The images take as points of departure my immediate surroundings, such as rooms in my house, my yard, and especially my children’s paraphernalia: the pattern on a baby’s sleeper, finger puppets, stuffed toys, kindergarten sculptures. The paintings depict ordinary objects that reference quotidian existence, but that also evoke my own, often contradictory, relationships to family and fatherhood: responsibility, love, frustration, aspiration, regret, aging and the passage of time. The imagery also suggests to me a kind of search. The animals are guides and surrogates, both showing the way and lost themselves, the landscapes both threatening and holding the promise of new paths.
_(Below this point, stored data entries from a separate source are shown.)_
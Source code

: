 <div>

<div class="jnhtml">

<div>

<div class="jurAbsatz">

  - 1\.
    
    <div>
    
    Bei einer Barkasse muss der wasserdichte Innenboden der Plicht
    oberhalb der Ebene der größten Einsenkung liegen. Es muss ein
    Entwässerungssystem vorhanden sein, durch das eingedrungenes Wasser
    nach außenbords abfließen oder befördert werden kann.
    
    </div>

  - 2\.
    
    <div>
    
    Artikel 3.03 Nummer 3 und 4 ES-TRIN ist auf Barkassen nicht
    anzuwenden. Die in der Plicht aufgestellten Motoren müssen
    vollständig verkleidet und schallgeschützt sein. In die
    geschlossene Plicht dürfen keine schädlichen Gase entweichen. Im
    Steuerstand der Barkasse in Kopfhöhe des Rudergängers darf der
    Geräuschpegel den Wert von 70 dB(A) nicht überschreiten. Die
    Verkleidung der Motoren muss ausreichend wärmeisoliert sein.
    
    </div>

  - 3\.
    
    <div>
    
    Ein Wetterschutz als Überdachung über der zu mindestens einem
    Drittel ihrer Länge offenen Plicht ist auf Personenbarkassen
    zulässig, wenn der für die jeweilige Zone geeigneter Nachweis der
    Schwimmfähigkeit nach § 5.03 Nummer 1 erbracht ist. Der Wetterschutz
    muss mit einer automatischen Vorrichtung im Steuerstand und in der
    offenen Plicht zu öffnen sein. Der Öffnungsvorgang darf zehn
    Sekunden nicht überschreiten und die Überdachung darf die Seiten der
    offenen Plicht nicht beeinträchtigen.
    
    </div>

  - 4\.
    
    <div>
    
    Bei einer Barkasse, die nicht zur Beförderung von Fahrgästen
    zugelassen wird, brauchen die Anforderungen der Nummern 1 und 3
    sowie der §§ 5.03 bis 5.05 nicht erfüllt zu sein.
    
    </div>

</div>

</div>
Although the work stems from my domestic life, I don’t think of it as autobiography. The situations in the paintings point to the pressure of the “other” on the “self”, a dialectic that in turn throws longing, attachment, and loneliness into relief. Some of the images edge the territory of kitsch, and although I may find them embarrassing at times, I use them without irony or sentimentality. In making this work I am trying to build a bulwark that I can raise against my own cynicism and detachment, an antidote to numbness. These conditions are in no way unique to my life, but instead seem to be pervasive. I hope that in the encounter between the images and their somewhat crude material embodiment, between viewers and the paintings, that the dragging undertow of everyday life might be set beside glimpses of its more luminous qualities.